Monday, February 28, 2005

Their little yellow faces

Searching around for stuff on drama during the Weimar Republic (particularly stuff relevant to Zuckmayer) I found this interesting book: Grand-Guignol: The French Theatre of Horror. The Grand-Guignol was known for its extreme plays that mixed sexual titillation with extreme violence: stories of sexual predators, prostitutes, sadistic murderers. The theater, whose heyday was the 1890s to the 1930s, developed a reputation for the carnage depicted in performances: some audiences were uncertain that they witnessed staged, rather than real, violence.



The book examines the history of the theater and its work in terms of the techniques it employed and how the audiences interpreted it. Founded in 1887 by André Antoine and Oscar Méténier to stage naturalists plays that critiques bourgeois morality. But the plays developed in a number of different directions -- more melodrama, more elements of avant-grade drama (notably expressionism), use of special effects — so that it turned into a hybrid of old and new theatrical styles.

The coming to the theater was itself part of the experience. Patrons worked their way through the narrow streets and alleys of seedy Montmartre, then known for prostitution and Bohemian artists, to find the chapel that had been converted into a performance space. Inside, little had been done to the interior to remove evidence that this had been used for religious purposes. Because of the dimensions of the space the audience was always close to the performance, creating an immediate intimacy.

The plays themselves were short and intense. The stories mixed the erotic and the violent, exploiting current fears as best as possible (often taking sensational stories directly from the newspapers). Perhaps the most important part of the performance was physical, detailing the movements of the actors in order to amplify the moment of fear. At just the right moment, the actor would gaze carefully at the audience, tearing down the boundary between performer and observer and implicating them in the violence being portrayed.

The book also provides a number of scripts that were performed at the Grand-Guignol. One that most interested me was The Ultimate Torture (1904) by André de Lorde and Eugène Morel. Taking place during the Boxer Rebellion, it represents the last moments before a consulate is liberated by the Europeans.
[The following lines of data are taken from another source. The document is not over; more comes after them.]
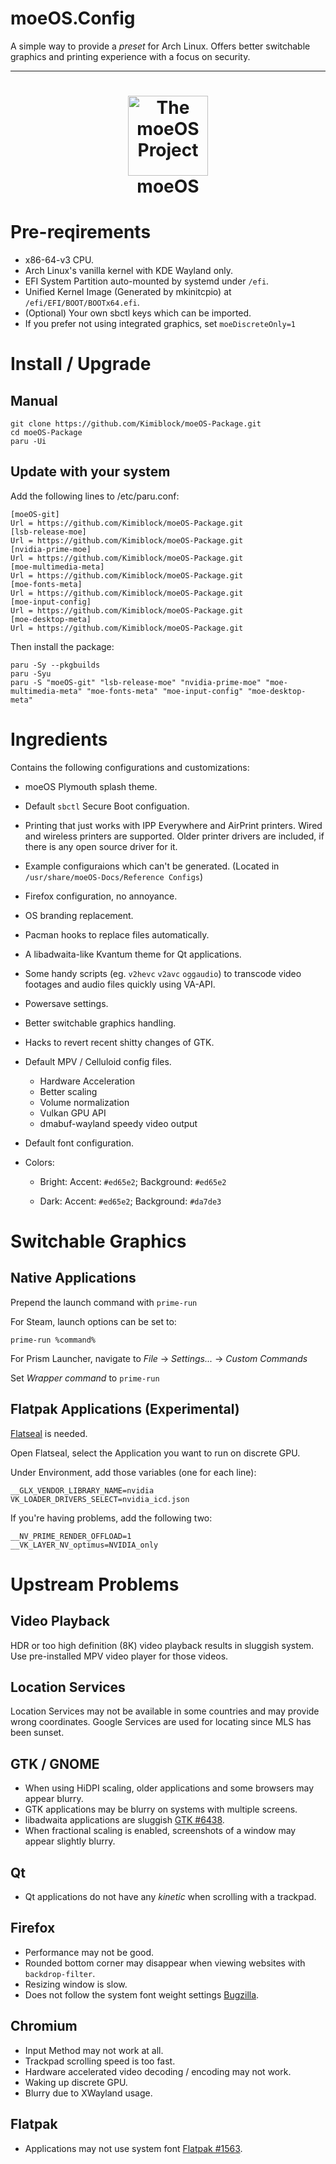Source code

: # moeOS.Config

A simple way to provide a _preset_ for Arch Linux. Offers better switchable graphics and printing experience with a focus on security.

---

<h1 align="center">
  <img src="https://raw.githubusercontent.com/Kimiblock/moeOS.config/master/usr/share/icons/hicolor/scalable/apps/moeos.svg" alt="The moeOS Project" width="128" />
  <br>
  moeOS
  <br>
</h1>

# Pre-reqirements

- x86-64-v3 CPU.
- Arch Linux's vanilla kernel with KDE Wayland only.
- EFI System Partition auto-mounted by systemd under `/efi`.
- Unified Kernel Image (Generated by mkinitcpio) at `/efi/EFI/BOOT/BOOTx64.efi`.
- (Optional) Your own sbctl keys which can be imported.
- If you prefer not using integrated graphics, set `moeDiscreteOnly=1`

# Install / Upgrade

## Manual

```
git clone https://github.com/Kimiblock/moeOS-Package.git
cd moeOS-Package
paru -Ui
```

## Update with your system

Add the following lines to /etc/paru.conf:

```
[moeOS-git]
Url = https://github.com/Kimiblock/moeOS-Package.git
[lsb-release-moe]
Url = https://github.com/Kimiblock/moeOS-Package.git
[nvidia-prime-moe]
Url = https://github.com/Kimiblock/moeOS-Package.git
[moe-multimedia-meta]
Url = https://github.com/Kimiblock/moeOS-Package.git
[moe-fonts-meta]
Url = https://github.com/Kimiblock/moeOS-Package.git
[moe-input-config]
Url = https://github.com/Kimiblock/moeOS-Package.git
[moe-desktop-meta]
Url = https://github.com/Kimiblock/moeOS-Package.git
```

Then install the package:

```
paru -Sy --pkgbuilds
paru -Syu
paru -S "moeOS-git" "lsb-release-moe" "nvidia-prime-moe" "moe-multimedia-meta" "moe-fonts-meta" "moe-input-config" "moe-desktop-meta"
```

# Ingredients

Contains the following configurations and customizations:

- moeOS Plymouth splash theme.
- Default `sbctl` Secure Boot configuation.
- Printing that just works with IPP Everywhere and AirPrint printers. Wired and wireless printers are supported. Older printer drivers are included, if there is any open source driver for it.
- Example configuraions which can't be generated. (Located in `/usr/share/moeOS-Docs/Reference Configs`)
- Firefox configuration, no annoyance.
- OS branding replacement.
- Pacman hooks to replace files automatically.
- A libadwaita-like Kvantum theme for Qt applications.
- Some handy scripts (eg. `v2hevc` `v2avc` `oggaudio`) to transcode video footages and audio files quickly using VA-API.
- Powersave settings.
- Better switchable graphics handling.
- Hacks to revert recent shitty changes of GTK.
- Default MPV / Celluloid config files.
    * Hardware Acceleration
    * Better scaling
    * Volume normalization
    * Vulkan GPU API
    * dmabuf-wayland speedy video output

- Default font configuration.

- Colors:
  
  - Bright: Accent: `#ed65e2`; Background: `#ed65e2`
  
  - Dark: Accent: `#ed65e2`; Background: `#da7de3`

# Switchable Graphics

## Native Applications

Prepend the launch command with `prime-run`

For Steam, launch options can be set to:

```
prime-run %command%
```

For Prism Launcher, navigate to _File_ -> _Settings..._ -> _Custom Commands_

Set _Wrapper command_ to `prime-run`

## Flatpak Applications (Experimental)
[Flatseal](https://flathub.org/apps/com.github.tchx84.Flatseal) is needed.

Open Flatseal, select the Application you want to run on discrete GPU.

Under Environment, add those variables (one for each line):

```
__GLX_VENDOR_LIBRARY_NAME=nvidia
VK_LOADER_DRIVERS_SELECT=nvidia_icd.json
```

If you're having problems, add the following two:

```
__NV_PRIME_RENDER_OFFLOAD=1
__VK_LAYER_NV_optimus=NVIDIA_only
```

# Upstream Problems

## Video Playback

HDR or too high definition (8K) video playback results in sluggish system. Use pre-installed MPV video player for those videos.

## Location Services

Location Services may not be available in some countries and may provide wrong coordinates. Google Services are used for locating since MLS has been sunset.

## GTK / GNOME

- When using HiDPI scaling, older applications and some browsers may appear blurry.
- GTK applications may be blurry on systems with multiple screens.
- libadwaita applications are sluggish [GTK #6438](https://gitlab.gnome.org/GNOME/gtk/-/issues/6438).
- When fractional scaling is enabled, screenshots of a window may appear slightly blurry.

## Qt

- Qt applications do not have any _kinetic_ when scrolling with a trackpad.

## Firefox

- Performance may not be good.
- Rounded bottom corner may disappear when viewing websites with `backdrop-filter`.
- Resizing window is slow.
- Does not follow the system font weight settings [Bugzilla](https://bugzilla.mozilla.org/show_bug.cgi?id=1895270).

## Chromium

- Input Method may not work at all.
- Trackpad scrolling speed is too fast.
- Hardware accelerated video decoding / encoding may not work.
- Waking up discrete GPU.
- Blurry due to XWayland usage.

## Flatpak

- Applications may not use system font [Flatpak #1563](https://github.com/flatpak/flatpak/issues/1563).

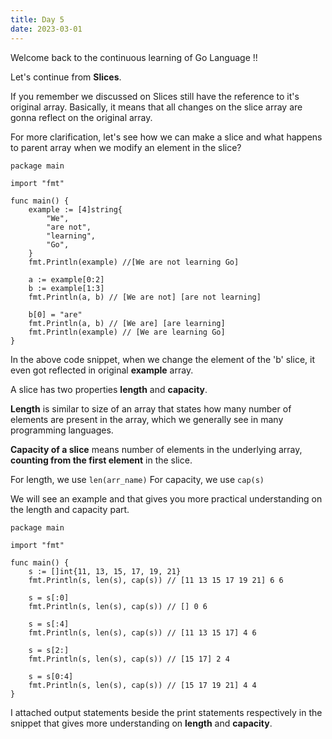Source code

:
 ```yaml
---
title: Day 5
date: 2023-03-01
---
```


Welcome back to the continuous learning of Go Language !!

Let's continue from **Slices**.

If you remember we discussed on Slices still have the reference to it's original array. Basically, it means that all changes on the slice array are gonna reflect on the original array.

For more clarification, let's see how we can make a slice and what happens to parent array when we modify an element in the slice? 

```
package main

import "fmt"

func main() {
	example := [4]string{
		"We",
		"are not",
		"learning",
		"Go",
	}
	fmt.Println(example) //[We are not learning Go]

	a := example[0:2]
	b := example[1:3]
	fmt.Println(a, b) // [We are not] [are not learning]

	b[0] = "are"
	fmt.Println(a, b) // [We are] [are learning]
	fmt.Println(example) // [We are learning Go]
}
```

In the above code snippet, when we change the element of the 'b' slice, it even got reflected in original **example** array.

A slice has two properties **length** and **capacity**.

**Length** is similar to size of an array that states how many number of elements are present in the array, which we generally see in many programming languages.  

**Capacity of a slice** means number of elements in the underlying array, **counting from the first element** in the slice.

For length, we use ```len(arr_name)```
For capacity, we use ```cap(s)```

We will see an example and that gives you more practical understanding on the length and capacity part.

```
package main

import "fmt"

func main() {
	s := []int{11, 13, 15, 17, 19, 21}
	fmt.Println(s, len(s), cap(s)) // [11 13 15 17 19 21] 6 6

	s = s[:0]
	fmt.Println(s, len(s), cap(s)) // [] 0 6

	s = s[:4]
	fmt.Println(s, len(s), cap(s)) // [11 13 15 17] 4 6

	s = s[2:]
	fmt.Println(s, len(s), cap(s)) // [15 17] 2 4 
	
	s = s[0:4]
	fmt.Println(s, len(s), cap(s)) // [15 17 19 21] 4 4
}

```
I attached output statements beside the print statements respectively in the snippet that gives more understanding on **length** and **capacity**.




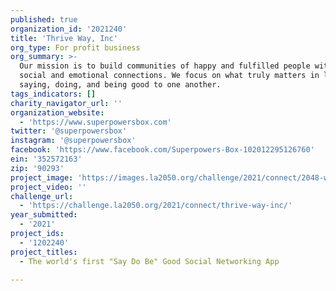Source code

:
 ```yaml
---
published: true
organization_id: '2021240'
title: 'Thrive Way, Inc'
org_type: For profit business
org_summary: >-
  Our mission is to build communities of happy and fulfilled people with real
  social and emotional connections. We focus on what truly matters in life, by
  saying, doing, and being good to one another.
tags_indicators: []
charity_navigator_url: ''
organization_website:
  - 'https://www.superpowersbox.com'
twitter: '@superpowersbox'
instagram: '@superpowersbox'
facebook: 'https://www.facebook.com/Superpowers-Box-102012295126760'
ein: '352572163'
zip: '90293'
project_image: 'https://images.la2050.org/challenge/2021/connect/2048-wide/thrive-way-inc.jpg'
project_video: ''
challenge_url:
  - 'https://challenge.la2050.org/2021/connect/thrive-way-inc/'
year_submitted:
  - '2021'
project_ids:
  - '1202240'
project_titles:
  - The world's first "Say Do Be" Good Social Networking App

---
```

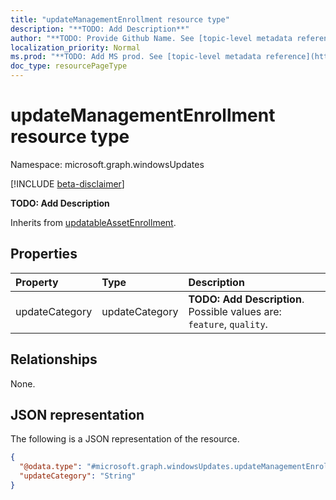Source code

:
 ```yaml
---
title: "updateManagementEnrollment resource type"
description: "**TODO: Add Description**"
author: "**TODO: Provide Github Name. See [topic-level metadata reference](https://msgo.azurewebsites.net/add/document/guidelines/metadata.html#topic-level-metadata)**"
localization_priority: Normal
ms.prod: "**TODO: Add MS prod. See [topic-level metadata reference](https://msgo.azurewebsites.net/add/document/guidelines/metadata.html#topic-level-metadata)**"
doc_type: resourcePageType
---
```


# updateManagementEnrollment resource type

Namespace: microsoft.graph.windowsUpdates

[!INCLUDE [beta-disclaimer](../../includes/beta-disclaimer.md)]

**TODO: Add Description**


Inherits from [updatableAssetEnrollment](../resources/updatableassetenrollment.md).

## Properties
|Property|Type|Description|
|:---|:---|:---|
|updateCategory|updateCategory|**TODO: Add Description**. Possible values are: `feature`, `quality`.|

## Relationships
None.

## JSON representation
The following is a JSON representation of the resource.
<!-- {
  "blockType": "resource",
  "@odata.type": "microsoft.graph.windowsUpdates.updateManagementEnrollment"
}
-->
``` json
{
  "@odata.type": "#microsoft.graph.windowsUpdates.updateManagementEnrollment",
  "updateCategory": "String"
}
```

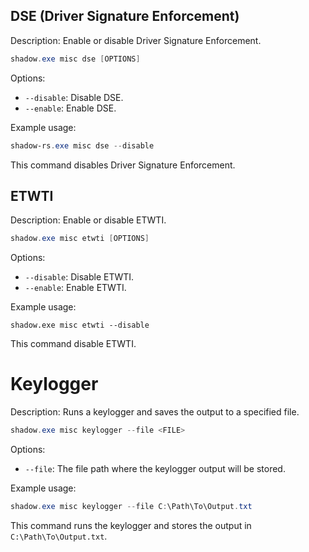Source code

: ## DSE (Driver Signature Enforcement)

Description: Enable or disable Driver Signature Enforcement.

```powershell
shadow.exe misc dse [OPTIONS]
```
Options:

- `--disable`: Disable DSE.
- `--enable`: Enable DSE.

Example usage:
```powershell
shadow-rs.exe misc dse --disable
```

This command disables Driver Signature Enforcement.

## ETWTI

Description: Enable or disable ETWTI.
```powershell
shadow.exe misc etwti [OPTIONS]
```
Options:
- `--disable`: Disable ETWTI.
- `--enable`: Enable ETWTI.

Example usage:
```
shadow.exe misc etwti --disable
```
This command disable ETWTI.

# Keylogger

Description: Runs a keylogger and saves the output to a specified file.
```powershell
shadow.exe misc keylogger --file <FILE>
```
Options:

- `--file`: The file path where the keylogger output will be stored.

Example usage:
```powershell
shadow.exe misc keylogger --file C:\Path\To\Output.txt
```

This command runs the keylogger and stores the output in `C:\Path\To\Output.txt`.
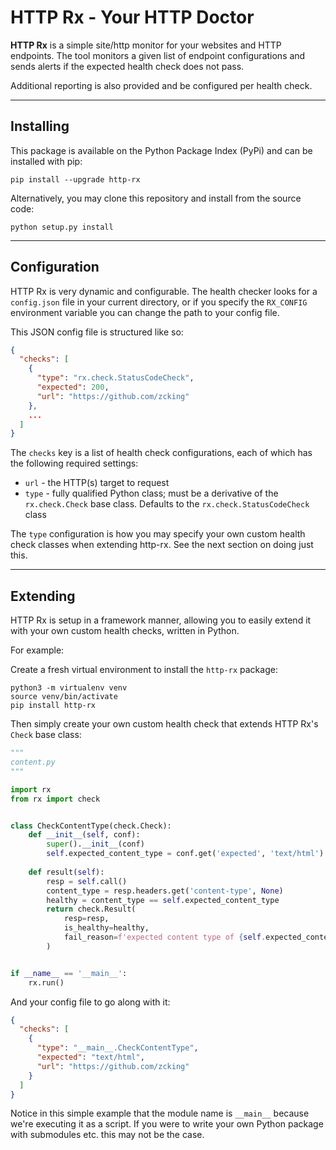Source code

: # HTTP Rx - Your HTTP Doctor

**HTTP Rx** is a simple site/http monitor for your websites and HTTP endpoints. The tool monitors a given list of endpoint configurations and sends alerts if the expected health check does not pass.

Additional reporting is also provided and be configured per health check.

---

## Installing

This package is available on the Python Package Index (PyPi) and can be installed with pip:  

```
pip install --upgrade http-rx
```

Alternatively, you may clone this repository and install from the source code:  

```
python setup.py install
```

---

## Configuration

HTTP Rx is very dynamic and configurable. The health checker 
looks for a `config.json` file in your current directory, or if you specify the `RX_CONFIG` environment variable you can change the path to your config file. 

This JSON config file is structured like so:  

```json
{
  "checks": [
    {
      "type": "rx.check.StatusCodeCheck",
      "expected": 200,
      "url": "https://github.com/zcking"
    },
    ...
  ]
}
```

The `checks` key is a list of health check configurations, 
each of which has the following required settings:  

* `url`  - the HTTP(s) target to request
* `type` - fully qualified Python class; must be a derivative of the `rx.check.Check` base class. Defaults to the `rx.check.StatusCodeCheck` class

The `type` configuration is how you may specify your own custom health check classes when extending http-rx. See the next section on doing just this.

---

## Extending

HTTP Rx is setup in a framework manner, allowing you to easily extend it with your own 
custom health checks, written in Python. 

For example:

Create a fresh virtual environment to install the `http-rx` package:  

```
python3 -m virtualenv venv
source venv/bin/activate
pip install http-rx
```

Then simply create your own custom health check that extends HTTP Rx's `Check` base class:  

```python
"""
content.py
"""

import rx
from rx import check


class CheckContentType(check.Check):
    def __init__(self, conf):
        super().__init__(conf)
        self.expected_content_type = conf.get('expected', 'text/html')
    
    def result(self):
        resp = self.call()
        content_type = resp.headers.get('content-type', None)
        healthy = content_type == self.expected_content_type
        return check.Result(
            resp=resp, 
            is_healthy=healthy, 
            fail_reason=f'expected content type of {self.expected_content_type} but received {content_type}'
        )


if __name__ == '__main__':
    rx.run()

```

And your config file to go along with it:  

```json
{
  "checks": [
    {
      "type": "__main__.CheckContentType",
      "expected": "text/html",
      "url": "https://github.com/zcking"
    }
  ]
}
```

Notice in this simple example that the module name is `__main__` because we're executing it as a script. If you were to write your own Python package with submodules etc. this may not be the case.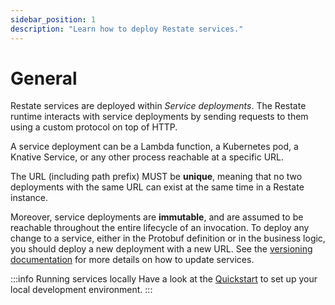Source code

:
 ```yaml
---
sidebar_position: 1
description: "Learn how to deploy Restate services."
---
```


# General

Restate services are deployed within *Service deployments*. The Restate runtime interacts with service deployments by sending requests to them using a custom protocol on top of HTTP.

A service deployment can be a Lambda function, a Kubernetes pod, a Knative Service, or any other process reachable at a specific URL.

The URL (including path prefix) MUST be **unique**, meaning that no two deployments with the same URL can exist at the same time in a Restate instance.

Moreover, service deployments are **immutable**, and are assumed to be reachable throughout the entire lifecycle of an invocation. To deploy any change to a service, either in the Protobuf definition or in the business logic, you should deploy a new deployment with a new URL. See the [versioning documentation](/services/upgrades-removal) for more details on how to update services.


:::info Running services locally
Have a look at the [Quickstart](/quickstart) to set up your local development environment.
:::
The play uses the popular image of the non-European as savage and brute whose rage is beyond containment.

Locked up inside and feeling isolated within a hostile nation, the French staff is confused about the events that are going on outside. They fear that the rebellion is closing in on them.
Everywhere ... all around me ... their little yellow faces, grimacing ... screaming! What a nightmare.
Their terror is intensified by the reports that come from outside of extreme atrocities that are committed against westerners, deepening their sense of hopelessness.
Dead — all dead ... massacred ... tortured ... And me ... I saw Carel die: they tore out his fingernails and ripped out his eyes ... I heard his screams ... Then it was my turn ... they put me on the same floor, all covered with blood ... and my hands — they cut them off ... And then ... I heard a noise — cannon fire — and I was alone ... pools of blood ... I called out for Carel, I looked for his body ... there was nothing left ... blow to pieces ...

They took a nun, took her and tied her up, choked her ... tore out her fingernails and toes ... and then ... with red-hot tongs they ripped out her tongue, tore off her breasts ...

Along the canal ... thousands of them, thousands ... hidden in the grass ... there's no hope ... you can't escape ... you're done for ... So ...

Think of Carel ... look at me ... Don't let them get you alive ... Don't let them get you alive ... Don't let them get you alive ...
Hearing gunshots and smelling smoke, the staff fears that the rebels are at their door. The consul, in an act that he thinks will spare his daughter from torture and humiliation, shoots her. Of course, the gunshots come from the soldiers who will save them.